Não, depois desse disco ainda não.

Se ele for, você deve ir vê-lo ao vivo, porque é fantástico. E tem algumas bandas em Glasgow que eu acho que são muito boas também. Tem uma banda chamada Casual Sex meio pós-punk, meio disco, outra de nome Gold Teeth que são muito bons também. Há um componente africano no som deles, um monte de ideias interessantes por ali. Então, sim, eu escuto um monte de coisas novas. Mas também passo muito tempo ouvindo discos antigos de soul e de reggae.

E vocês estão vindo tocar no Brasil em outubro [dentro do Popload Festival]. Você se lembra de alguma história marcante que tenha acontecido das outras vezes que vocês estiveram aqui?

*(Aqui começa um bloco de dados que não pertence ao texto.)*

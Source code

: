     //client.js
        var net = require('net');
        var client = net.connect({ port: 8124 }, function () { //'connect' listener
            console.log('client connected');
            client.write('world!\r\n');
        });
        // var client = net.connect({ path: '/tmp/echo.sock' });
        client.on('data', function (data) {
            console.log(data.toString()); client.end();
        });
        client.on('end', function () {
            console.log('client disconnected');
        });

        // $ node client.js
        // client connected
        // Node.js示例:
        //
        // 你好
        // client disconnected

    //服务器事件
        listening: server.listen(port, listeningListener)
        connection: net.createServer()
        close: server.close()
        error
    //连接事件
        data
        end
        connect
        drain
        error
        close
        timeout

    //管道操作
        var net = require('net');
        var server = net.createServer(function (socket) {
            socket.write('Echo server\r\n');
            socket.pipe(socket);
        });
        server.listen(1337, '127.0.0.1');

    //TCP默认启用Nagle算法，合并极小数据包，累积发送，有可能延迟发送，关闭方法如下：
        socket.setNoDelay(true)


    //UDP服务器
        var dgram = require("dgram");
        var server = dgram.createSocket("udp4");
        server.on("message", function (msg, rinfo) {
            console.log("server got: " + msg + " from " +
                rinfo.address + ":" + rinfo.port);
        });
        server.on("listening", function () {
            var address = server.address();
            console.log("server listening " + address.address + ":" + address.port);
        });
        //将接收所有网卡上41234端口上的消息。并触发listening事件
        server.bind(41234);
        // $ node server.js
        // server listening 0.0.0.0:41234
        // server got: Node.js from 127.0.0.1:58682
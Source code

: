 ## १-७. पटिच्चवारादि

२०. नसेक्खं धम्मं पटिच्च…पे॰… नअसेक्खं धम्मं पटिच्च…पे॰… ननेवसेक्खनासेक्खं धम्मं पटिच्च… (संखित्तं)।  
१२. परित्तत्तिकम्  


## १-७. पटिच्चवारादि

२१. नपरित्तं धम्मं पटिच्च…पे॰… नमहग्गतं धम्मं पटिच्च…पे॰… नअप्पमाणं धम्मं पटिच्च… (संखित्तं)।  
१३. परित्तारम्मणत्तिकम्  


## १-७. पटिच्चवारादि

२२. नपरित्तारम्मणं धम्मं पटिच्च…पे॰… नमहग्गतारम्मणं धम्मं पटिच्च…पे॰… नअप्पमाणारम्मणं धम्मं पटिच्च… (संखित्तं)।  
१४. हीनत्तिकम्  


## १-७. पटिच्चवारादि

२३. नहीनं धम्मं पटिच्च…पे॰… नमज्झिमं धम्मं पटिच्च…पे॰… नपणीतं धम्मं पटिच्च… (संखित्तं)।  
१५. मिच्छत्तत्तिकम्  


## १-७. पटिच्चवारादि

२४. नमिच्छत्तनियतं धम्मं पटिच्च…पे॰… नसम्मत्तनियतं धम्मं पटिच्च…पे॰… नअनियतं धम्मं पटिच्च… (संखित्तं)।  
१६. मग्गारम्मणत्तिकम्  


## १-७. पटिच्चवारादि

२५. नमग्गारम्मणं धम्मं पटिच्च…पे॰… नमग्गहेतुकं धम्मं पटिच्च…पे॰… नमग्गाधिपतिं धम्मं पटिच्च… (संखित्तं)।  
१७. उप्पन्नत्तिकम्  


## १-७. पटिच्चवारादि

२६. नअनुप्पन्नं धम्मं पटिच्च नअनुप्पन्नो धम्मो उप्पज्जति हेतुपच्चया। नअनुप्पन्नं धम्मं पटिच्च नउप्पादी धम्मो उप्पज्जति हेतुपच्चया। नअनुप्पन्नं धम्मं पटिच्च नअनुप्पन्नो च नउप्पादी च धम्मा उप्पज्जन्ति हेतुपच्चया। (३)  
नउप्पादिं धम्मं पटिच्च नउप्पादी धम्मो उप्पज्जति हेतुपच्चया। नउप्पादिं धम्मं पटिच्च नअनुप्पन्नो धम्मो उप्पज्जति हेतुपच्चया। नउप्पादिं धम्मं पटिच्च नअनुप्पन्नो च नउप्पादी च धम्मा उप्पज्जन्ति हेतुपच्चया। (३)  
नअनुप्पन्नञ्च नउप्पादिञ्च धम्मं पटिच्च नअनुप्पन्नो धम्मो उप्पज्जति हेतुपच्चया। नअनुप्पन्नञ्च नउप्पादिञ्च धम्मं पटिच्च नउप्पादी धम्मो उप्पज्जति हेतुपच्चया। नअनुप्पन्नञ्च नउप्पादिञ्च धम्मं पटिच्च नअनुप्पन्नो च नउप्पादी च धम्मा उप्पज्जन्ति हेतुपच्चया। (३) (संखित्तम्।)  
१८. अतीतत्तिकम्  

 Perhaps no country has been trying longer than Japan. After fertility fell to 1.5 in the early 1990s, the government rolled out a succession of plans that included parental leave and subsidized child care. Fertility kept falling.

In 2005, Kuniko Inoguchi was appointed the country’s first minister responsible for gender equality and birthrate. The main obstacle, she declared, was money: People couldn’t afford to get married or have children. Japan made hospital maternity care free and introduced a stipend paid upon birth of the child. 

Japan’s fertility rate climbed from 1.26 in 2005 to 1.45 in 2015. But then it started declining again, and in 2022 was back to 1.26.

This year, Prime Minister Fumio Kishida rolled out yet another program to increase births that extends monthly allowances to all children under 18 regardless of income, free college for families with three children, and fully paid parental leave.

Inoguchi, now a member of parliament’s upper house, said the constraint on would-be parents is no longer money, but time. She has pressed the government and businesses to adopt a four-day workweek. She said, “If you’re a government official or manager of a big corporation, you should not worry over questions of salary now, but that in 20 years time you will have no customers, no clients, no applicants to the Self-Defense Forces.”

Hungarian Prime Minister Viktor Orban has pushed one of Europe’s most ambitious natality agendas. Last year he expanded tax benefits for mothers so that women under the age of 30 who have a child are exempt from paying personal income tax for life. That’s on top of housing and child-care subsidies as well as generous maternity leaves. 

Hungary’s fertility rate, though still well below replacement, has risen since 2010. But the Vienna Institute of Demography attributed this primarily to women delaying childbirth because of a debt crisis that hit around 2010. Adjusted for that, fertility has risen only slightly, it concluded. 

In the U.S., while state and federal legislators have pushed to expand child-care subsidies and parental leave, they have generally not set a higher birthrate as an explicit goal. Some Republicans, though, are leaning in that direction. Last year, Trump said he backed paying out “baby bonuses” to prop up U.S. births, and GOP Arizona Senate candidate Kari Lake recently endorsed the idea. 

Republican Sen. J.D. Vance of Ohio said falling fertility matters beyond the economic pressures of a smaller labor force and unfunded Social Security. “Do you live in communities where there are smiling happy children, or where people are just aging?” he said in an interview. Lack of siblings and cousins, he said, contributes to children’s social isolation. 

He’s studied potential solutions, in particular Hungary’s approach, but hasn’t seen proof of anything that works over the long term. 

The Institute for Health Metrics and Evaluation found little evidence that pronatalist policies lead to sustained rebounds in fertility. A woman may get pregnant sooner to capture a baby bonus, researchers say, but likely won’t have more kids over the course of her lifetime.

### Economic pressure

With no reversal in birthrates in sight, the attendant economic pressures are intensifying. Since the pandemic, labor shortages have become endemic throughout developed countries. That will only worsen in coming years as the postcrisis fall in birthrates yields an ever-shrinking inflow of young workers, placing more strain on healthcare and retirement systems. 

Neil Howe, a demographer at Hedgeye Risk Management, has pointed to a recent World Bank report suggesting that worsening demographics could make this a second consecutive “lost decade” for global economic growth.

Sim, vividamente! A primeira vez que fomos ao Brasil foi muito surpreendente, tocar para um público que sabia todas nossas músicas e cantavam junto conosco enquanto tocávamos. Obviamente, você sabe, nós gostamos muito de música brasileira, das coisas da Tropicália. E nós fizemos algumas versões enquanto estávamos aí. Estávamos no Jô Soares, o programa de TV, mostrando nossas tentativas de tocar música brasileira. Foi muito bom, mesmo.

Vocês tocaram Mutantes, certo?

Isso e nós tocamos a versão da Gal Costa de “Baby” do Caetano também.